# PROBLEM TO SOLVE
Go through the lines below and copy any that hold the string "images".

# RECORDS SHOWN

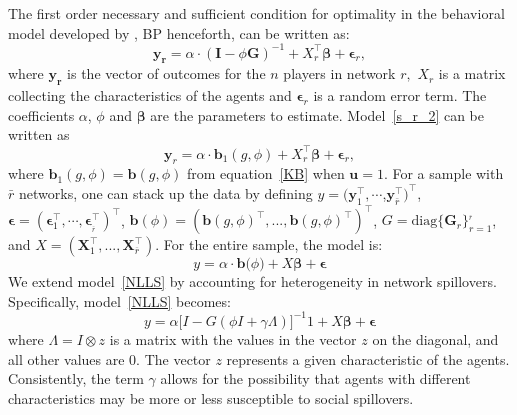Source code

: \documentclass[nojss]{jss}
\begin{document}
The first order necessary and sufficient condition for optimality in the behavioral model developed by \cite{Battaglini+Patacchini:2018}, BP henceforth, can be written as:
\begin{equation}
\mathbf{y}_{\mathbf{r}}=\alpha \cdot \left( \boldsymbol{I}-\phi \boldsymbol{G%
}\right) ^{-1}+X_{r}^\top\mathbf{\beta }+\mathbf{\epsilon }_{r},
\label{s_r_2}
\end{equation}
where $\mathbf{y}_{\mathbf{r}}$ is the vector of outcomes for the $n$ players in network $r\mathbf{,}$ $X_{r}$ is a matrix collecting the characteristics of the agents and $\mathbf{\epsilon }_{r}$ is a random error term. The coefficients $\alpha $, $\phi $ and $\mathbf{\beta }$ are the parameters to estimate. Model~\ref{s_r_2} can be written as
\begin{equation}
\mathbf{y}_{r}=\alpha \cdot \boldsymbol{b}_{1}\left( g,\phi \right)
+X_{r}^\top\mathbf{\beta }+\mathbf{\epsilon }_{r},
\end{equation}%
where $\boldsymbol{b}_{1}\left(g,\phi \right) =\boldsymbol{b}\left(g,\phi
\right) $ from equation~\ref{KB} when $\boldsymbol{u}=1$.\newline
For a sample with $\bar{r}$ networks, one can stack up the data by defining $y=(\mathbf{y}_{1}^\top,\cdots$,$\mathbf{y}_{\bar{r}}^\top)^\top$, $\mathbf{\epsilon }=(\boldsymbol{\epsilon }_{1}^\top,\cdots ,\boldsymbol{\epsilon }_{_{\bar{r}}}^\top)^\top$, $\mathbf{b}(\phi)=\left(\boldsymbol{b}\left(g,\phi \right)^\top,...,\boldsymbol{b}\left(g,\phi\right)^\top\right) ^\top$, $G=\mathrm{diag}\{\boldsymbol{G}_{r}\}_{r=1}^{_{\bar{r}}}$, and $X=(\boldsymbol{X}_{1}^\top,...,\boldsymbol{X}_{\overline{r}}^\top)$. For the entire sample, the model is: 
\begin{equation}
y=\alpha \cdot \mathbf{b(}\phi \mathbf{)}+X\mathbf{\beta}+\mathbf{\epsilon }  \label{NLLS}
\end{equation}
We extend model~\ref{NLLS} by accounting for heterogeneity in network spillovers. Specifically, model~\ref{NLLS} becomes:
\begin{equation}
y=\alpha \lbrack I-G(\phi I+\gamma \Lambda )]^{-1}1+X\mathbf{\beta }+\mathbf{\epsilon }  
\label{BP_2}
\end{equation}
where $\Lambda =I\otimes z$ is a matrix with the values in the vector $z$ on the diagonal, and all other values are 0. The vector $z$ represents a given characteristic of the agents. Consistently, the term $\gamma$ allows for the possibility that agents with different characteristics may be more or less susceptible to social spillovers.
\end{document}
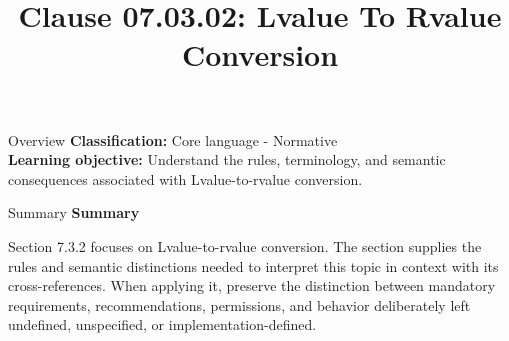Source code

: \documentclass[10pt,letterpaper]{article}
\title{Clause 07.03.02: Lvalue To Rvalue Conversion}
\author{}
\date{}
\begin{document}
\maketitle
\begin{CornellOverviewBox}{Overview}
\textbf{Classification:} Core language - Normative\\[2pt]
\textbf{Learning objective:} Understand the rules, terminology, and semantic consequences associated with Lvalue-to-rvalue conversion.
\end{CornellOverviewBox}\begin{CornellSummaryBox}{Summary}
{\sffamily\bfseries\color{Accent} Summary}\par\vspace{3pt}Section 7.3.2 focuses on Lvalue-to-rvalue conversion. The section supplies the rules and semantic distinctions needed to interpret this topic in context with its cross-references. When applying it, preserve the distinction between mandatory requirements, recommendations, permissions, and behavior deliberately left undefined, unspecified, or implementation-defined.
\end{CornellSummaryBox}
\end{document}
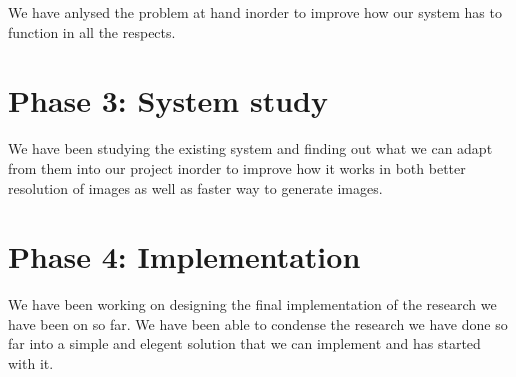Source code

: We have anlysed the problem at hand inorder to improve how our system has to function in all the respects.

\section{Phase 3: System study}

We have been studying the existing system and finding out what we can adapt from them into our project inorder to improve how it works in both better resolution of images as well as faster way to generate images.

\section{Phase 4: Implementation}

We have been working on designing the final implementation of the research we have been on so far. We have been able to condense the research we have done so far into a simple and elegent solution that we can implement and has started with it.
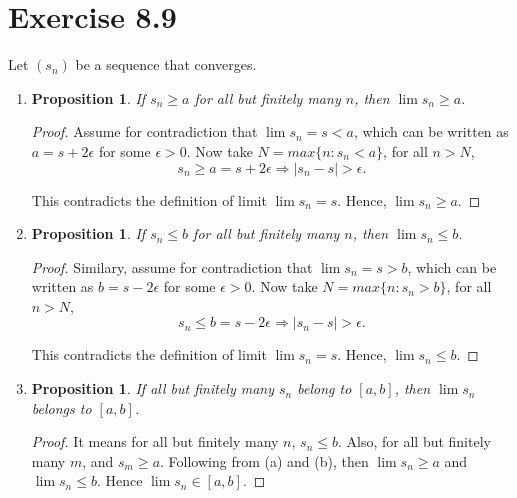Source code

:\documentclass{article}
\newtheorem{proposition}[thm]{Proposition}
\begin{document}
\section*{Exercise 8.9}
Let $(s_n)$ be a sequence that converges.
\begin{enumerate}[label=(\alph*)]
    \item 
    \begin{proposition}
        If $s_n\ge a$ for all but finitely many $n$, then $\lim s_n\ge a$.
    \end{proposition}
    \begin{proof}
        Assume for contradiction that $\lim s_n=s<a$, which 
        can be written as $a = s+2\epsilon$ for some $\epsilon>0$. Now take $N = max\{n:s_n<a\}$, 
        for all $n>N$, $$s_n \ge a = s+2\epsilon\Rightarrow |s_n-s|>\epsilon.$$

        This contradicts the definition of limit $\lim s_n = s$. Hence, $\lim s_n \ge a$.
    \end{proof}
    
    \item
    \begin{proposition}
        If $s_n\le b$ for all but finitely many $n$, then $\lim s_n \le b$.
    \end{proposition}
    \begin{proof}
        Similary, assume for contradiction that $\lim s_n=s>b$, which 
        can be written as $b = s-2\epsilon$ for some $\epsilon>0$. Now take $N = max\{n:s_n>b\}$, 
        for all $n>N$, $$s_n \le b = s-2\epsilon\Rightarrow |s_n-s|>\epsilon.$$
    
        This contradicts the definition of limit $\lim s_n = s$. Hence, $\lim s_n \le b$.
    \end{proof}

    \item
    \begin{proposition}
        If all but finitely many $s_n$ belong to $[a,b]$, then $\lim s_n$ belongs to $[a,b]$.
    \end{proposition}
    \begin{proof}
        It means for all but finitely many $n$, $s_n \le b$. Also, for all but finitely many $m$,
         and $s_m\ge a$. Following from (a) and 
        (b), then $\lim s_n \ge a$ and $\lim s_n \le b$. Hence $\lim s_n \in [a,b]$.
    \end{proof}
\end{enumerate}
\end{document}
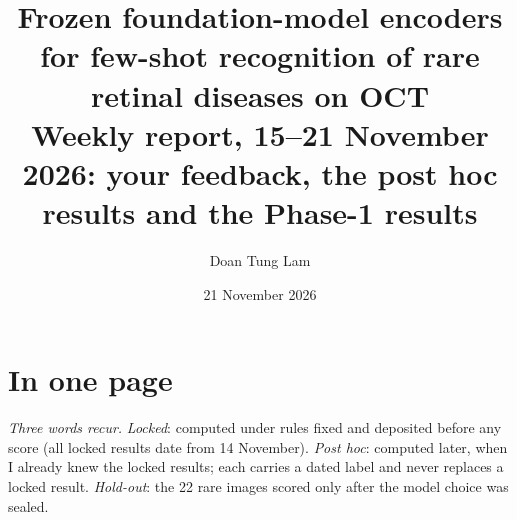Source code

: \documentclass[10pt,a4paper]{article}
\title{\textbf{Frozen foundation-model encoders for few-shot recognition of rare retinal diseases on OCT}\\[2pt]
  \large Weekly report, 15--21 November 2026: your feedback, the post hoc results and the Phase-1 results}
\author{Doan Tung Lam}
\date{21 November 2026}
\begin{document}
\maketitle

\section*{In one page}

\noindent\emph{Three words recur.} \emph{Locked}: computed under rules fixed and deposited before any score
(all locked results date from 14 November). \emph{Post hoc}: computed later, when I already knew the locked
results; each carries a dated label and never replaces a locked result. \emph{Hold-out}: the 22 rare images
scored only after the model choice was sealed.
\end{document}
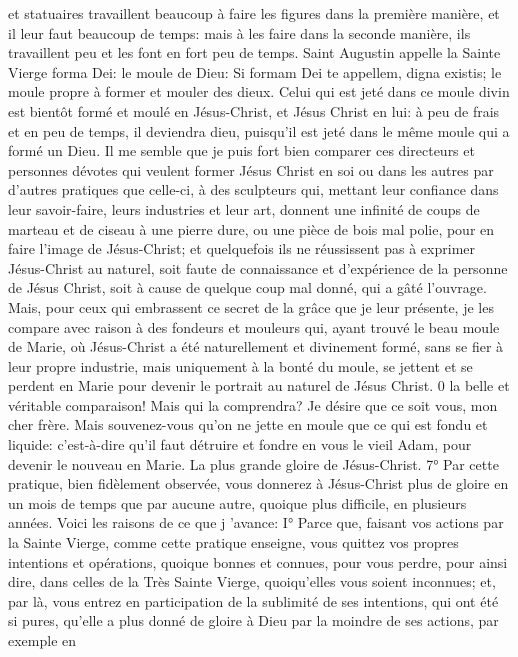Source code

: et statuaires travaillent beaucoup à faire les figures dans la première manière, et il leur faut beaucoup de temps:
mais à les faire dans la seconde manière, ils travaillent peu et les font en fort peu de temps. Saint Augustin appelle
la Sainte Vierge forma Dei: le moule de Dieu: Si formam Dei te appellem, digna existis; le moule propre à former et
mouler des dieux. Celui qui est jeté dans ce moule divin est bientôt formé et moulé en Jésus-Christ, et Jésus Christ en lui: à peu de frais et en peu de temps, il deviendra dieu, puisqu'il est jeté dans le même moule qui a
formé un Dieu.
 Il me semble que je puis fort bien comparer ces directeurs et personnes dévotes qui veulent former Jésus Christ en soi ou dans les autres par d'autres pratiques que celle-ci, à des sculpteurs qui, mettant leur confiance
dans leur savoir-faire, leurs industries et leur art, donnent une infinité de coups de marteau et de ciseau à une
pierre dure, ou une pièce de bois mal polie, pour en faire l'image de Jésus-Christ; et quelquefois ils ne réussissent
pas à exprimer Jésus-Christ au naturel, soit faute de connaissance et d'expérience de la personne de Jésus Christ, soit à cause de quelque coup mal donné, qui a gâté l'ouvrage. Mais, pour ceux qui embrassent ce secret de
la grâce que je leur présente, je les compare avec raison à des fondeurs et mouleurs qui, ayant trouvé le beau
moule de Marie, où Jésus-Christ a été naturellement et divinement formé, sans se fier à leur propre industrie, mais
uniquement à la bonté du moule, se jettent et se perdent en Marie pour devenir le portrait au naturel de Jésus Christ.
 0 la belle et véritable comparaison! Mais qui la comprendra? Je désire que ce soit vous, mon cher frère. Mais
souvenez-vous qu'on ne jette en moule que ce qui est fondu et liquide: c'est-à-dire qu'il faut détruire et fondre en
vous le vieil Adam, pour devenir le nouveau en Marie.
La plus grande gloire de Jésus-Christ.
 7° Par cette pratique, bien fidèlement observée, vous donnerez à Jésus-Christ plus de gloire en un mois de
temps que par aucune autre, quoique plus difficile, en plusieurs années. Voici les raisons de ce que j 'avance:
I° Parce que, faisant vos actions par la Sainte Vierge, comme cette pratique enseigne, vous quittez vos propres
intentions et opérations, quoique bonnes et connues, pour vous perdre, pour ainsi dire, dans celles de la Très
Sainte Vierge, quoiqu'elles vous soient inconnues; et, par là, vous entrez en participation de la sublimité de ses
intentions, qui ont été si pures, qu'elle a plus donné de gloire à Dieu par la moindre de ses actions, par exemple en
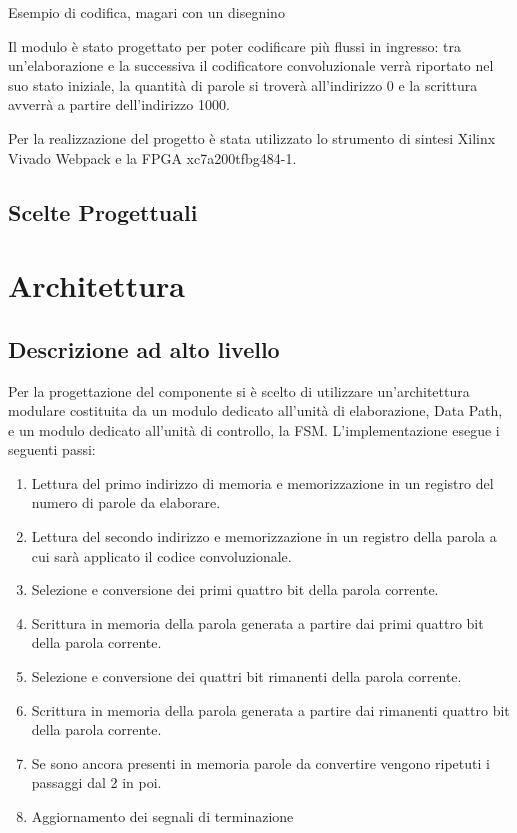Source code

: \documentclass[a4paper]{article}
\begin{document}
Esempio di codifica, magari con un disegnino
\newline


Il modulo è stato progettato per poter codificare più flussi in ingresso: tra un'elaborazione e la successiva il codificatore convoluzionale verrà riportato nel suo stato iniziale, la quantità di parole si troverà all'indirizzo 0 e la scrittura avverrà a partire dell'indirizzo 1000. 
\newline

Per la realizzazione del progetto è stata utilizzato lo strumento di sintesi Xilinx Vivado Webpack e la FPGA  xc7a200tfbg484-1.

\subsection{Scelte Progettuali}

\newpage
\section{Architettura}
\subsection{Descrizione ad alto livello}
Per la progettazione del componente si è scelto di utilizzare un'architettura modulare costituita da un modulo dedicato all'unità di elaborazione, Data Path, e un modulo dedicato all'unità di controllo, la FSM. 
\newline
L'implementazione esegue i seguenti passi:
\begin{enumerate}
	\item Lettura del primo indirizzo di memoria e memorizzazione in un registro del numero di parole da elaborare. 
	\item Lettura del secondo indirizzo e memorizzazione in un registro della parola a cui sarà applicato il codice convoluzionale.
	\item Selezione e conversione dei primi quattro bit della parola corrente.
	\item Scrittura in memoria della parola generata a partire dai primi quattro bit della parola corrente.
	\item Selezione e conversione dei quattri bit rimanenti della parola corrente.
	\item Scrittura in memoria della parola generata a partire dai rimanenti quattro bit della parola corrente.
	\item Se sono ancora presenti in memoria parole da convertire vengono ripetuti i passaggi dal 2 in poi. 
	\item Aggiornamento dei segnali di terminazione 
\end{enumerate}
\end{document}
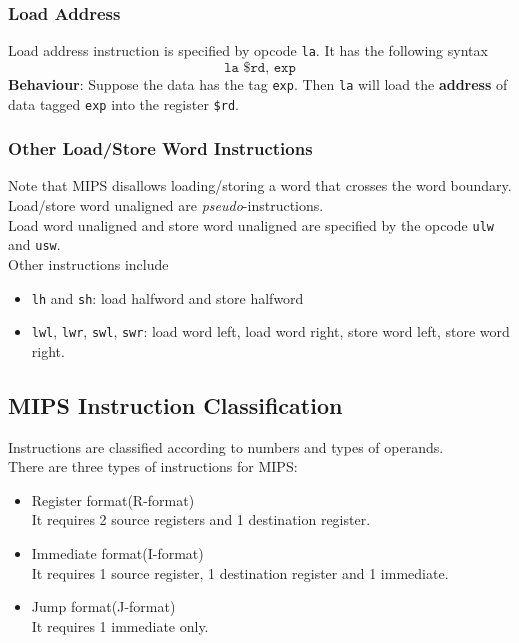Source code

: \documentclass[12pt]{article}
\theoremstyle{definition}
\begin{document}
\subsubsection{Load Address}
Load address instruction is specified by opcode \texttt{la}. It has the following syntax
\[
\texttt{la \$rd, exp}
\]
\textbf{Behaviour}: Suppose the data has the tag \texttt{exp}. Then \texttt{la} will load the \textbf{address} of data tagged \texttt{exp} into the register \texttt{\$rd}.
\subsubsection{Other Load/Store Word Instructions}
Note that MIPS disallows loading/storing a word that crosses the word boundary. Load/store word unaligned are \textit{pseudo}-instructions.\\
Load word unaligned and store word unaligned are specified by the opcode \texttt{ulw} and \texttt{usw}.\\
Other instructions include
\begin{itemize}
  \item \texttt{lh} and \texttt{sh}: load halfword and store halfword
  \item \texttt{lwl}, \texttt{lwr}, \texttt{swl}, \texttt{swr}: load word left, load word right, store word left, store word right.
\end{itemize}
\subsection{MIPS Instruction Classification}
Instructions are classified according to numbers and types of operands. \\There are three types of instructions for MIPS:
\begin{itemize}
  \item Register format(R-format)\\It requires 2 source registers and 1 destination register.
  \item Immediate format(I-format)\\It requires 1 source register, 1 destination register and 1 immediate.
  \item Jump format(J-format)\\It requires 1 immediate only.
\end{itemize}
\end{document}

# RESPONSE AREA
We have been studying the existing system and finding out what we can adapt from them into our project inorder to improve how it works in both better resolution of images as well as faster way to generate images.
results; each carries a dated label and never replaces a locked result. \emph{Hold-out}: the 22 rare images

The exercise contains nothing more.